1 - Monitoring OCM using Prometheus-Operator
In this page, we provide a way to monitor your OCM environment using Prometheus-Operator.
Before you get started
You must have an OCM environment set up. You can also follow our recommended quick start guide to set up a playground OCM environment.
And then please install the Prometheus-Operator in your hub cluster. You can also run the following commands copied from the official doc:
git clone https://github.com/prometheus-operator/kube-prometheus.git
cd kube-prometheus
# Create the namespace and CRDs, and then wait for them to be availble before creating the remaining resources
kubectl create -f manifests/setup
# Wait until the "servicemonitors" CRD is created. The message "No resources found" means success in this context.
until kubectl get servicemonitors --all-namespaces ; do date; sleep 1; echo ""; done
kubectl create -f manifests/
Monitoring the control-plane resource usage.
You can use kubectl proxy
to open prometheus UI in your browser on localhost:9090:
kubectl --namespace monitoring port-forward svc/prometheus-k8s 9090
The following queries are to monitor the control-plane pods’ cpu usage, memory usage and apirequestcount for critical CRs:
rate(container_cpu_usage_seconds_total{namespace=~"open-cluster-management.*"}[3m])
container_memory_working_set_bytes{namespace=~"open-cluster-management.*"}
rate(apiserver_request_total{resource=~"managedclusters|managedclusteraddons|managedclustersetbindings|managedclustersets|addonplacementscores|placementdecisions|placements|manifestworks|manifestworkreplicasets"}[1m])
Visualized with Grafana
We provide an initial grafana dashboard for you to visualize the metrics. But you can also customize your own dashboard.
First, use the following command to proxy grafana service:
kubectl --namespace monitoring port-forward svc/grafana 3000
Next, open the grafana UI in your browser on localhost:3000.

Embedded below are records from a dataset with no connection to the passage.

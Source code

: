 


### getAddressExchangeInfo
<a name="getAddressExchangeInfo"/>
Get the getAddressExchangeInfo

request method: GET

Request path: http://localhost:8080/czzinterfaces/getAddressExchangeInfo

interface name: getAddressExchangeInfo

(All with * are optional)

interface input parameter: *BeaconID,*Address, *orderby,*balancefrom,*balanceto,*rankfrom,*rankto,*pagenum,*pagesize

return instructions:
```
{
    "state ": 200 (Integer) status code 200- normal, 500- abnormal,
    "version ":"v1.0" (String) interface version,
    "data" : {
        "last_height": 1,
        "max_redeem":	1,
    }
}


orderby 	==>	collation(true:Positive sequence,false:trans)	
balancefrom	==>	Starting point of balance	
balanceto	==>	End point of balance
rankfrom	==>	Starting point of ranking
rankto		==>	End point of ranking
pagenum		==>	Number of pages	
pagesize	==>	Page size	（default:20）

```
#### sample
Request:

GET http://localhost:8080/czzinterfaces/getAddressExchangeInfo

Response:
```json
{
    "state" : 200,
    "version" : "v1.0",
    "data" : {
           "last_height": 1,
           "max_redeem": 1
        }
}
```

Click the “Import Dashboard” and run the following command to copy a sample dashboard and paste it to the grafana:
curl https://raw.githubusercontent.com/open-cluster-management-io/open-cluster-management-io.github.io/main/content/en/getting-started/administration/assets/grafana-sample.json | pbcopy
Then, you will get a sample grafana dashboard that you can fine-tune further:
2 - Upgrading your OCM environment
This page provides the suggested steps to upgrade your OCM environment including both the hub cluster and the managed clusters. Overall the major steps you should follow are:
- Read the release notes to confirm the latest OCM release version. (Note that some add-ons’ version might be different from OCM’s overall release version.)
- Upgrade your command line tools
clusteradm
Before you begin
You must have an existing OCM environment and there’s supposed to be registration-operator running in your clusters. The registration-operators is supposed to be installed if you’re previously following our recommended quick start guide to set up your OCM. The operator is responsible for helping you upgrade the other components on ease.
Upgrade command-line tool
In order to retrieve the latest version of OCM’s command-line tool clusteradm
,
run the following one-liner command:
$ curl -L https://raw.githubusercontent.com/open-cluster-management-io/clusteradm/main/install.sh | bash
Then you’re supposed to see the following outputs:
Getting the latest clusteradm CLI...
Your system is darwin_amd64
clusteradm CLI is detected:
Reinstalling clusteradm CLI - /usr/local/bin/clusteradm...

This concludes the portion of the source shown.